Task material: Begin
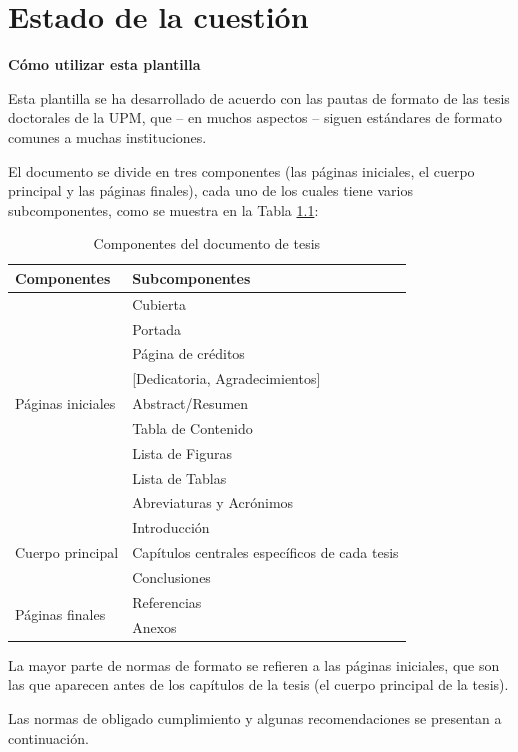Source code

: %
\chapter{Estado de la cuestión}
\label{ch::capitulo2}

\textbf{Cómo utilizar esta plantilla}

Esta plantilla se ha desarrollado de acuerdo con las pautas de formato de las tesis doctorales de la UPM, que – en muchos aspectos – siguen estándares de formato comunes a muchas instituciones.

El documento se divide en tres componentes (las páginas iniciales, el cuerpo principal y las páginas finales), cada uno de los cuales tiene varios subcomponentes, como se muestra en la Tabla \ref{tab:thesisComp}:

\begin{table}[h]
\centering
    \caption{Componentes del documento de tesis}
    \label{tab:thesisComp}
\begin{tabularx}{\textwidth}{l l}
\toprule
\textbf{Componentes} & \textbf{Subcomponentes}\\
\midrule
\multirow{9}{10em}{Páginas iniciales} & Cubierta \\ 
 & Portada \\
  & Página de créditos \\
  & [Dedicatoria, Agradecimientos] \\
    & Abstract/Resumen \\
     & Tabla de Contenido \\
     & Lista de Figuras \\
     & Lista de Tablas \\
     & Abreviaturas y Acrónimos \\
\midrule 
\multirow{3}{10em}{Cuerpo principal} & Introducción \\ 
 & Capítulos centrales específicos de cada tesis \\
 & Conclusiones \\
\midrule
\multirow{2}{10em}{Páginas finales} & Referencias \\ 
     & Anexos\\
\bottomrule
    \end{tabularx}
\end{table}

La mayor parte de normas de formato se refieren a las páginas iniciales, que son las que aparecen antes de los capítulos de la tesis (el cuerpo principal de la tesis).

Las normas de obligado cumplimiento y algunas recomendaciones se presentan a continuación.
Task material: End
• **About this task**
The answer must consist of the entries above, reproduced word for word, without any pictures.

• **Answer box**
Source code

: %
\chapter{Estado de la cuestión}
\label{ch::capitulo2}

\textbf{Cómo utilizar esta plantilla}

Esta plantilla se ha desarrollado de acuerdo con las pautas de formato de las tesis doctorales de la UPM, que – en muchos aspectos – siguen estándares de formato comunes a muchas instituciones.

El documento se divide en tres componentes (las páginas iniciales, el cuerpo principal y las páginas finales), cada uno de los cuales tiene varios subcomponentes, como se muestra en la Tabla \ref{tab:thesisComp}:

\begin{table}[h]
\centering
    \caption{Componentes del documento de tesis}
    \label{tab:thesisComp}
\begin{tabularx}{\textwidth}{l l}
\toprule
\textbf{Componentes} & \textbf{Subcomponentes}\\
\midrule
\multirow{9}{10em}{Páginas iniciales} & Cubierta \\ 
 & Portada \\
  & Página de créditos \\
  & [Dedicatoria, Agradecimientos] \\
    & Abstract/Resumen \\
     & Tabla de Contenido \\
     & Lista de Figuras \\
     & Lista de Tablas \\
     & Abreviaturas y Acrónimos \\
\midrule 
\multirow{3}{10em}{Cuerpo principal} & Introducción \\ 
 & Capítulos centrales específicos de cada tesis \\
 & Conclusiones \\
\midrule
\multirow{2}{10em}{Páginas finales} & Referencias \\ 
     & Anexos\\
\bottomrule
    \end{tabularx}
\end{table}

La mayor parte de normas de formato se refieren a las páginas iniciales, que son las que aparecen antes de los capítulos de la tesis (el cuerpo principal de la tesis).

Las normas de obligado cumplimiento y algunas recomendaciones se presentan a continuación.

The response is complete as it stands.